Thief (PS4) Review

Breaking & Entering In The Eight Generation

Thief (PS4) Review 6

Thief

Brutalist Review Style (Version 2)

It’s been a decade since Garret last snuck his way onto PCs and Xbox consoles with Thief: Deadly Shadows and the landscape of gaming has changed a lot since then. Two console generations later, he’s back, under a new developer with many other changes. The publisher is now Japanese (Square-Enix) and instead of using a modified version of the Unreal engine with the team that made Deus Ex: Invisible War, the new version uses a vanilla version of the latest Unreal engine courtesy of the team that made Deus Ex: Human Revolution. Fortunately, for gamers, the new game is a worthy successor to the Thief legacy.
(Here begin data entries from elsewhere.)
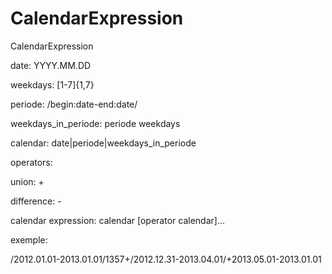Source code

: CalendarExpression
==================

CalendarExpression

date: YYYY.MM.DD

weekdays: [1-7]{1,7}

periode: /begin:date-end:date/

weekdays_in_periode: periode weekdays

calendar: date|periode|weekdays_in_periode


operators:

union: +

difference: -

calendar expression: calendar [operator calendar]...

exemple:

/2012.01.01-2013.01.01/1357+/2012.12.31-2013.04.01/+2013.05.01-2013.01.01

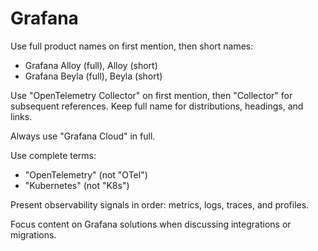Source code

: # Grafana

Use full product names on first mention, then short names:

- Grafana Alloy (full), Alloy (short)
- Grafana Beyla (full), Beyla (short)

Use "OpenTelemetry Collector" on first mention, then "Collector" for subsequent references.
Keep full name for distributions, headings, and links.

Always use "Grafana Cloud" in full.

Use complete terms:

- "OpenTelemetry" (not "OTel")
- "Kubernetes" (not "K8s")

Present observability signals in order: metrics, logs, traces, and profiles.

Focus content on Grafana solutions when discussing integrations or migrations.
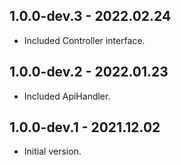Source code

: ## 1.0.0-dev.3 - 2022.02.24
- Included Controller interface.

## 1.0.0-dev.2 - 2022.01.23
- Included ApiHandler.

## 1.0.0-dev.1 - 2021.12.02
- Initial version.
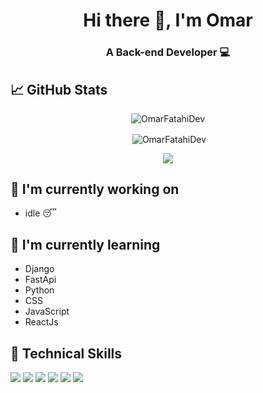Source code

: <h1 align="center">Hi there 👋, I'm Omar</h1>

<h3 align="center">A Back-end Developer 💻</h3>

## 📈 GitHub Stats 

<p align="center"><img align="center" src="https://github-readme-streak-stats.herokuapp.com/?user=omarfatahidev&theme=dracula&border_radius=0" alt="OmarFatahiDev" /></p>
<p align="center">&nbsp;<img align="center" src="https://github-readme-stats.vercel.app/api?username=omarfatahidev&show_icons=true&theme=dracula&locale=en&border_radius=0" alt="OmarFatahiDev" />
</p>

<p align="center">
 <img align="center" src="https://github-readme-stats.vercel.app/api/top-langs/?username=omarfatahidev&layout=compact&theme=dracula&border_radius=0)" />
</p>

## 🔭 I'm currently working on
- idle 😴

## 🌱 I'm currently learning

- Django
- FastApi
- Python
- CSS
- JavaScript
- ReactJs

## 💼 Technical Skills

![](https://img.shields.io/badge/Code-Python-informational?style=flat-square&logo=appveyorh&color=08448d)
![](https://img.shields.io/badge/Code-FastApi-informational?style=flat-square&logo=appveyorh&color=F7DF1E)
![](https://img.shields.io/badge/DB-PostgreSQL-informational?style=flat-square&logo=appveyorh&color=336791)
![](https://img.shields.io/badge/Code-ScriptUser-informational?style=flat-square&logo=appveyorh&color=003B57)
![](https://img.shields.io/badge/Code-Django-informational?style=flat-square&logo=appveyorh&color=092e20)
![](https://img.shields.io/badge/Code-DRF-informational?style=flat-square&logo=appveyorh&color=092e50)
A Victorian Five Finger Discount

Thief, which is thankfully no longer known as “Thi4f,” is a reboot of the series, so new players don’t need to worry about getting lost in some elaborate, ongoing saga. Garret, the protagonist, is out on the job with his female sidekick/rival, a protégé named Erin. A heist goes wrong, Erin is thrown into the nexus of a magic ceremony, and the game proper takes up one year later, with Garret trying to understand the changes to his city in the span of time that he’s somehow blinked through with no recollection.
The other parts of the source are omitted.